UK grandmother jailed for placing her brother in a Portuguese care home

prisonA 71-year-old grandmother has been jailed in the UK for taking her elderly brother to a care home in Portugal in defiance of a court order.

John Hemming, a former Liberal Democrat MP commented on the case “...in my view it stinks.”

Teresa Kirk has been given a six months sentence for contempt of court after taking her elderly brother, a dementia sufferer, to his native Portugal and refusing to obey a court order to return the 80-year-old to the UK.

The man was born in Madeira and had lived in Devon for 50 years with a "large circle of friends but did not have the capacity to make decisions about his own care,” according to a court transcript.

Mrs Kirk removed her brother from his home to hers in 2014 and the next year took him to the Algarve on holiday where he became ill, was treated and then transferred to a nursing home near Tavira despite social services in the UK saying that it was in the man’s best interests to stay in a care home in the UK.

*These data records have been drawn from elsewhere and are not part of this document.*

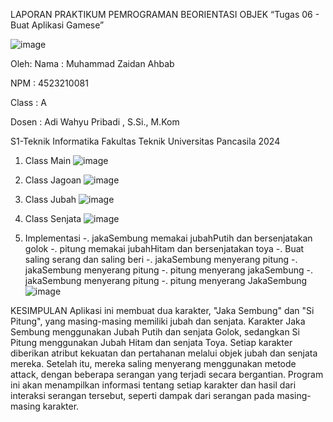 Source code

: LAPORAN PRAKTIKUM PEMROGRAMAN BEORIENTASI OBJEK
“Tugas 06 - Buat Aplikasi Gamese”

![image](https://github.com/user-attachments/assets/ca40e2b2-4fdf-4130-8647-5a07bff1b60f)

Oleh:
Nama   : Muhammad Zaidan Ahbab

NPM    : 4523210081

Class  : A

Dosen  : Adi Wahyu Pribadi , S.Si., M.Kom


S1-Teknik Informatika 
Fakultas Teknik Universitas Pancasila 
2024
1.	Class Main
 ![image](https://github.com/user-attachments/assets/f807b369-713f-445d-8110-497b1f0d62c4)

2.	Class Jagoan
 ![image](https://github.com/user-attachments/assets/2907458f-feb9-433f-afd8-63f177dfcdd5)

3.	Class Jubah
 ![image](https://github.com/user-attachments/assets/0e9faea1-cce4-4ad6-a694-50ec2702d7b0)

4.	Class Senjata
 ![image](https://github.com/user-attachments/assets/6357dc19-5acb-4af8-bbeb-784f18aaedc8)

5.	Implementasi
  -.	jakaSembung memakai jubahPutih dan bersenjatakan golok
  -.	pitung memakai jubahHitam dan bersenjatakan toya
  -.	Buat saling serang dan saling beri
  -.	jakaSembung menyerang pitung
  -.	jakaSembung menyerang pitung
  -.	pitung menyerang jakaSembung
  -.	jakaSembung menyerang pitung
  -.	pitung menyerang JakaSembung
![image](https://github.com/user-attachments/assets/5eb37f61-1b15-4abb-8d9a-8e02feff30eb)

KESIMPULAN
Aplikasi ini membuat dua karakter, "Jaka Sembung" dan "Si Pitung", yang masing-masing memiliki jubah dan senjata. Karakter Jaka Sembung menggunakan Jubah Putih dan senjata Golok, sedangkan Si Pitung menggunakan Jubah Hitam dan senjata Toya. Setiap karakter diberikan atribut kekuatan dan pertahanan melalui objek jubah dan senjata mereka. Setelah itu, mereka saling menyerang menggunakan metode attack, dengan beberapa serangan yang terjadi secara bergantian. Program ini akan menampilkan informasi tentang setiap karakter dan hasil dari interaksi serangan tersebut, seperti dampak dari serangan pada masing-masing karakter.
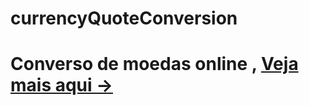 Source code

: # currencyQuoteConversion

# Converso de moedas online , [Veja mais aqui -> ]( https://currency-quote-conversion-9l79qce15-evertonprogramadorcriativo.vercel.app/ )
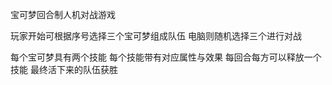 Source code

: 宝可梦回合制人机对战游戏

玩家开始可根据序号选择三个宝可梦组成队伍
电脑则随机选择三个进行对战

每个宝可梦具有两个技能
    每个技能带有对应属性与效果
每回合每方可以释放一个技能
最终活下来的队伍获胜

The highly secretive Court of Protection agreed that Mrs Kirk held "deeply held, sincere beliefs" but that she had frustrated court orders.

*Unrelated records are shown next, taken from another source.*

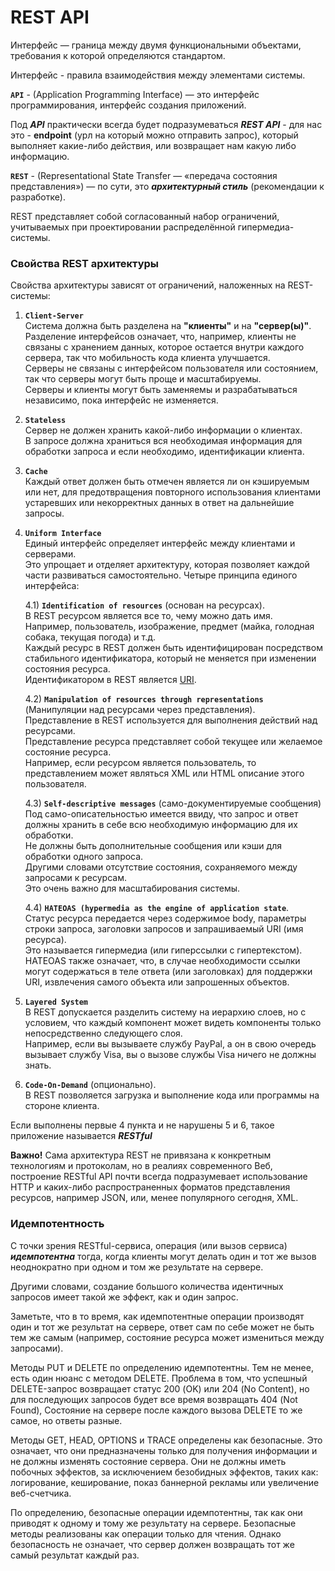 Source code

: # REST API

Интерфейс — граница между двумя функциональными объектами, требования к которой определяются 
стандартом.

Интерфейс - правила взаимодействия между элементами системы.

__`API`__ - (Application Programming Interface) — это интерфейс программирования, 
интерфейс создания приложений.

Под ***API*** практически всегда будет подразумеваться ***REST API*** - для нас это - 
**endpoint** (урл на который можно отправить запрос), который выполняет какие-либо действия, 
или возвращает нам какую либо информацию.

__`REST`__ - (Representational State Transfer — «передача состояния представления») — по сути,
это ***архитектурный стиль*** (рекомендации к разработке).

REST представляет собой согласованный набор ограничений, учитываемых при проектировании распределённой гипермедиа-системы.

### Свойства REST архитектуры
Свойства архитектуры зависят от ограничений, наложенных на REST-системы:

1. __`Client-Server`__ <br>
Система должна быть разделена на **"клиенты"** и на **"сервер(ы)"**.<br>
Разделение интерфейсов означает, что, например, клиенты не связаны с хранением данных, 
которое остается внутри каждого сервера, так что мобильность кода клиента улучшается.<br>
Серверы не связаны с интерфейсом пользователя или состоянием, так что серверы могут быть 
проще и масштабируемы.<br>
Серверы и клиенты могут быть заменяемы и разрабатываться независимо, 
пока интерфейс не изменяется.

2. __`Stateless`__ <br>
Сервер не должен хранить какой-либо информации о клиентах. <br>
В запросе должна храниться вся необходимая информация для обработки запроса 
и если необходимо, идентификации клиента.

3. __`Cache`__<br>
Каждый ответ должен быть отмечен является ли он кэшируемым или нет, 
для предотвращения повторного использования клиентами устаревших или 
некорректных данных в ответ на дальнейшие запросы.

4. __`Uniform Interface`__<br>
Единый интерфейс определяет интерфейс между клиентами и серверами.<br>
Это упрощает и отделяет архитектуру, которая позволяет каждой части развиваться самостоятельно.
 Четыре принципа единого интерфейса:

   4.1) __`Identification of resources`__ (основан на ресурсах).<br> В REST ресурсом является все то, чему можно дать имя.
   <br> Например, пользователь, изображение, предмет (майка, голодная собака, текущая погода) и т.д. <br> Каждый ресурс в REST
   должен быть идентифицирован посредством стабильного идентификатора, который не меняется при изменении состояния
   ресурса. <br> Идентификатором в REST является [URI](URI,%20URL,%20URN.md).

   4.2) __`Manipulation of resources through representations`__ (Манипуляции над ресурсами через представления).<br>
   Представление в REST используется для выполнения действий над ресурсами. <br> Представление ресурса представляет собой
   текущее или желаемое состояние ресурса. <br> Например, если ресурсом является пользователь, то представлением может
   являться XML или HTML описание этого пользователя.

   4.3) __`Self-descriptive messages`__ (само-документируемые сообщения)<br> Под само-описательностью имеется ввиду, что
   запрос и ответ должны хранить в себе всю необходимую информацию для их обработки. <br> Не должны быть дополнительные
   сообщения или кэши для обработки одного запроса. <br> Другими словами отсутствие состояния, сохраняемого между запросами к
   ресурсам. <br> Это очень важно для масштабирования системы.

   4.4) __`HATEOAS (hypermedia as the engine of application state`__. <br> Статус ресурса передается через содержимое body,
   параметры строки запроса, заголовки запросов и запрашиваемый URI (имя ресурса). <br> Это называется гипермедиа (или
   гиперссылки с гипертекстом). <br> HATEOAS также означает, что, в случае необходимости ссылки могут содержаться в теле
   ответа (или заголовках) для поддержки URI, извлечения самого объекта или запрошенных объектов.

5. __`Layered System`__ <br> В REST допускается разделить систему на иерархию слоев, но с условием, что каждый компонент может
   видеть компоненты только непосредственно следующего слоя. <br> Например, если вы вызываете службу PayPal, а он в свою
   очередь вызывает службу Visa, вы о вызове службы Visa ничего не должны знать.

6. __`Code-On-Demand`__ (опционально). <br> В REST позволяется загрузка и выполнение кода или программы на стороне клиента.

Если выполнены первые 4 пункта и не нарушены 5 и 6, такое приложение называется ***RESTful***

**Важно!** Сама архитектура REST не привязана к конкретным технологиям и протоколам, но в реалиях современного Веб,
построение RESTful API почти всегда подразумевает использование HTTP и каких-либо распространенных форматов
представления ресурсов, например JSON, или, менее популярного сегодня, XML.

### Идемпотентность

С точки зрения RESTful-сервиса, операция (или вызов сервиса) ***идемпотентна*** тогда, когда клиенты могут делать один и тот
же вызов неоднократно при одном и том же результате на сервере. 

Другими словами, создание большого количества идентичных
запросов имеет такой же эффект, как и один запрос. 

Заметьте, что в то время, как идемпотентные операции производят один
и тот же результат на сервере, ответ сам по себе может не быть тем же самым (например, состояние ресурса может
измениться между запросами).

Методы PUT и DELETE по определению идемпотентны. Тем не менее, есть один нюанс с методом DELETE. Проблема в том, что
успешный DELETE-запрос возвращает статус 200 (OK) или 204 (No Content), но для последующих запросов будет все время
возвращать 404 (Not Found), Состояние на сервере после каждого вызова DELETE то же самое, но ответы разные.

Методы GET, HEAD, OPTIONS и TRACE определены как безопасные. Это означает, что они предназначены только для получения
информации и не должны изменять состояние сервера. Они не должны иметь побочных эффектов, за исключением безобидных
эффектов, таких как: логирование, кеширование, показ баннерной рекламы или увеличение веб-счетчика.

По определению, безопасные операции идемпотентны, так как они приводят к одному и тому же результату на сервере.
Безопасные методы реализованы как операции только для чтения. Однако безопасность не означает, что сервер должен
возвращать тот же самый результат каждый раз.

"I am left with no alternative but to pass a sentence of imprisonment, however much I have made it perfectly clear that I do not wish to do so," said Mr Justice Newton who suspended the sentence for a week in the hope that Mrs Kirk brought her brother man back to the UK as the court had decreed.

Mrs Kirk is being held at Bronzefield prison in Surrey. John Hemming who has been following the case said that “this would be wrong if she was 25, but she is 71 and has been imprisoned for six months.

“What's very important about this case is the public have no idea as to the validity of the reasoning for the court order. I have a better understanding - and in my view it stinks.

“I have been worried about secret imprisonments for some time. In this case, the judgment was held back from publication until some weeks after she was sent to jail.”

The Court of Protection was set up under the Mental Capacity Act 2005 to give social workers and lawyers the power to take over the lives of people, most of them elderly, who are ruled not to be capable of looking after their own affairs.

The court's decisions override any that the person's relatives have decided, even if they have power of attorney, like Mrs Kirk has over her brother's affairs.